Balance Assessment in Multiple Sclerosis and Cerebellar Ataxia: Rationale, Protocol and Demographic Data

Research Article

Phys Med Rehabil Int. 2014;1(5): 6.

Balance Assessment in Multiple Sclerosis and Cerebellar Ataxia: Rationale, Protocol and Demographic Data

Winser S1*, Smith CM1, Hale LA1, Claydon LS2, Whitney S3,4, Klatt B3, Mottershead J5, Islam Z6and Heyman R6

1Centre for Health, Activity and Rehabilitation Research, School of Physiotherapy, University of Otago, New Zealand

2Department of Allied Health and Medicine, Anglia Ruskin University, UK

3School of Health and Rehabilitation Sciences, University of Pittsburgh, USA

4Rehabilitation Research Chair at King Saud University, Saudi Arabia

5Dunedin School of Medicine, Neurology, University of Otago, New Zealand

6School of Medicine, Neurology, University of Pittsburgh, USA

*Corresponding author: Stanley Winser, Centre for Health, Activity and Rehabilitation Research, School of Physiotherapy, University of Otago, New Zealand

Received: November 11, 2014; Accepted: November 20,2014; Published: November 25, 2014

Abstract

A core set of standardized balance measures are required for use in rehabilitation among people with multiple sclerosis (MS) and cerebellar ataxia. An earlier systematic review and Delphi survey identified the Berg Balance Scale (BBS), the Timed Up and Go test (TUG), Posture and Gait sub-component of the International Co-operative Ataxia Rating Scale (PG of ICARS) and the gait, sitting and stance sub-components of the Scale for the Assessment and Rating of Ataxia (SARA Bal) as suitable balance measures. This study aims to estimate the reliability, validity and interpretability of these measures. This study will recruit 60 participants with multiple sclerosis with secondary cerebellar involvement across four centres in New Zealand and the United States of America.

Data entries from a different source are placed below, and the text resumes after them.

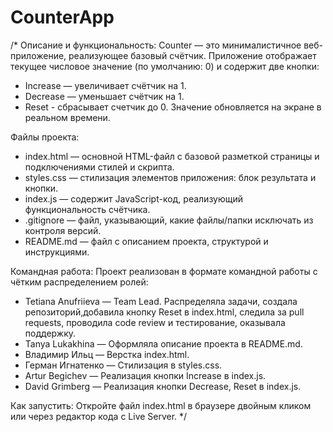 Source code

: # CounterApp
/*
Описание и функциональность:
Counter — это минималистичное веб-приложение, реализующее базовый счётчик.
Приложение отображает текущее числовое значение (по умолчанию: 0) и содержит две кнопки:
- Increase — увеличивает счётчик на 1.
- Decrease — уменьшает счётчик на 1.
- Reset - сбрасывает счетчик до 0.
Значение обновляется на экране в реальном времени.

Файлы проекта:
- index.html — основной HTML-файл с базовой разметкой страницы и подключениями стилей и скрипта.
- styles.css — стилизация элементов приложения: блок результата и кнопки.
- index.js — содержит JavaScript-код, реализующий функциональность счётчика.
- .gitignore — файл, указывающий, какие файлы/папки исключать из контроля версий.
- README.md — файл с описанием проекта, структурой и инструкциями.

Командная работа:
Проект реализован в формате командной работы с чётким распределением ролей:

- Tetiana Anufriieva — Team Lead. Распределяла задачи, создала репозиторий,добавила кнопку Reset в index.html, следила за pull requests, проводила code review и тестирование, оказывала поддержку.
- Tanya Lukakhina — Оформляла описание проекта в README.md.
- Владимир Ильц — Верстка index.html.
- Герман Игнатенко — Стилизация в styles.css.
- Artur Begichev — Реализация кнопки Increase в index.js.
- David Grimberg — Реализация кнопки Decrease, Reset в index.js.

Как запустить:
 Откройте файл index.html в браузере двойным кликом или через редактор кода с Live Server.
*/

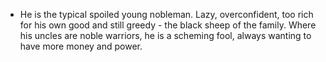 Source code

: - He is the typical spoiled young nobleman. Lazy, overconfident, too rich for his own good and still greedy - the black sheep of the family. Where his uncles are noble warriors, he is a scheming fool, always wanting to have more money and power.

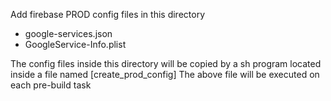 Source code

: Add firebase PROD config files in this directory
 - google-services.json
 - GoogleService-Info.plist
 
  The config files inside this directory will be copied by a sh program located inside a file 
  named [create_prod_config] 
  The above file will be executed on each pre-build task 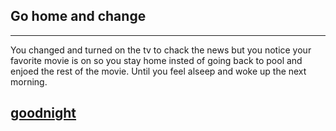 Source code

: ## Go home and change 
---
You changed and turned on the tv to chack the news but you notice your favorite movie is on so you stay home insted of going back to pool and enjoed the rest of the movie. Until you feel alseep and woke up the next morning.  

## [goodnight](../vacation.md) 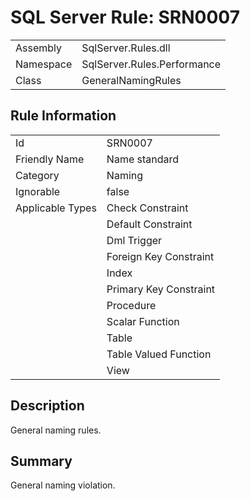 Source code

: [This document is automatically generated. All changed made to it WILL be lost]: <>  
  
# SQL Server Rule: SRN0007  
  
|    |    |
|----|----|
| Assembly | SqlServer.Rules.dll   |
| Namespace | SqlServer.Rules.Performance |
| Class | GeneralNamingRules |
  
## Rule Information  
  
|    |    |
|----|----|
| Id | SRN0007 |
| Friendly Name | Name standard |
| Category | Naming |
| Ignorable | false |
| Applicable Types | Check Constraint  |
|   | Default Constraint |
|   | Dml Trigger |
|   | Foreign Key Constraint |
|   | Index |
|   | Primary Key Constraint |
|   | Procedure |
|   | Scalar Function |
|   | Table |
|   | Table Valued Function |
|   | View |
  
## Description  
  
General naming rules.  
  
## Summary  
  
General naming violation.  


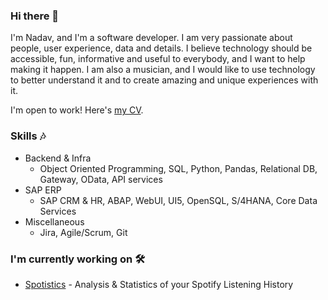 ### Hi there 👋
I'm Nadav, and I'm a software developer. I am very passionate about people, user experience, data and details. I believe technology should be accessible, fun, informative and useful to everybody, and I want to help making it happen. I am also a musician, and I would like to use technology to better understand it and to create amazing and unique experiences with it.

I'm open to work! Here's [my CV](http://bit.ly/NCurielCV).

### Skills 🎶
- Backend & Infra
  - Object Oriented Programming, SQL, Python, Pandas, Relational DB, Gateway, OData, API services
- SAP ERP
  - SAP CRM & HR, ABAP, WebUI, UI5, OpenSQL, S/4HANA, Core Data Services
- Miscellaneous
  - Jira, Agile/Scrum, Git

### I'm currently working on 🛠
- [Spotistics](https://github.com/nCuky/Spotistics) - Analysis & Statistics of your Spotify Listening History



<!--
**nCuky/nCuky** is a ✨ _special_ ✨ repository because its `README.md` (this file) appears on your GitHub profile.

Here are some ideas to get you started:

- 🔭 I’m currently working on ...
- 🌱 I’m currently learning ...
- 👯 I’m looking to collaborate on ...
- 🤔 I’m looking for help with ...
- 💬 Ask me about ...
- 📫 How to reach me: ...
- 😄 Pronouns: ...
- ⚡ Fun fact: ...
-->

Participants will be assessed and videotaped performing the BBS, TUG, SARA Bal and PG of ICARS by trained physiotherapists. Barthel Index, Expanded Disability Status Scale (EDSS), Disease duration, ICARS and SARA will also be assessed to determine validity. A second assessment to determine reliability will be conducted by assessors watching the video-recording. Data collection is in progress, 44 samples have been collected and the demographic data are presented. The findings of this study will recommend a core set of reliable, valid and interpretable measures that are suitable for clinical practice and research for the assessment of balance among adults with MS and cerebellar ataxia. Minimal Clinically Important Difference (MCID) and cut-off scores to predict the use of assistive walking device will be established.

Keywords: Study protocol; Reliability; Validity; Multiple sclerosis and Cerebellar ataxia

Abbreviations

BBS: Berg Balance Scale; COSMIN: COnsensus based Standards for the selection of health status Measurement INstrument; EDSS: Expanded Disability Status Scale; ICC: Intra class Correlation Coefficient; MCID: Minimally Clinical Important Difference; MS: Multiple Sclerosis; NZ: New Zealand; PG of ICARS- Posture and Gait sub-component of the International Co-operative Ataxia Rating Scale; SARA Bal: gait, stance and sit sub-components of the Scale for the Assessment and Rating of Ataxia; TUG: Timed Up and Go test; USA: United State of America; a: Cronbach's alpha.

Introduction

Multiple sclerosis (MS) is a progressive, demyelinating disorder of the central nervous system resulting in a wide spectrum of clinical symptoms that include physical and cognitive impairments [1]. MS has a global prevalence ranging between 200 per 100,000 to very rare cases in some countries [2, 3]. New Zealand (NZ) has an overall prevalence of 73.1/100,000 of people diagnosed with MS, and that prevalence increases three-fold in the South Island [4] raising to 134.6/100000 [5]. The United States of America (USA) has a prevalence of 90 / 100,000 [6]. Up to 80% of people with MS experience ataxia at some point in the disease course [7]. Demyelination due to MS involves multiple areas of the brain and it may be difficult to localize the lesion based on the presenting symptoms. However, ataxia, limb dyskinesia and postural tremor occurring in MS are believed to be due to lesions of the cerebellum and its connections [8]. Cerebellar ataxia secondary to MS presents with one or more of the following symptoms: ataxia (both limb and gait), nystagmus, disequilibrium, dysarthria and hypotonia [9].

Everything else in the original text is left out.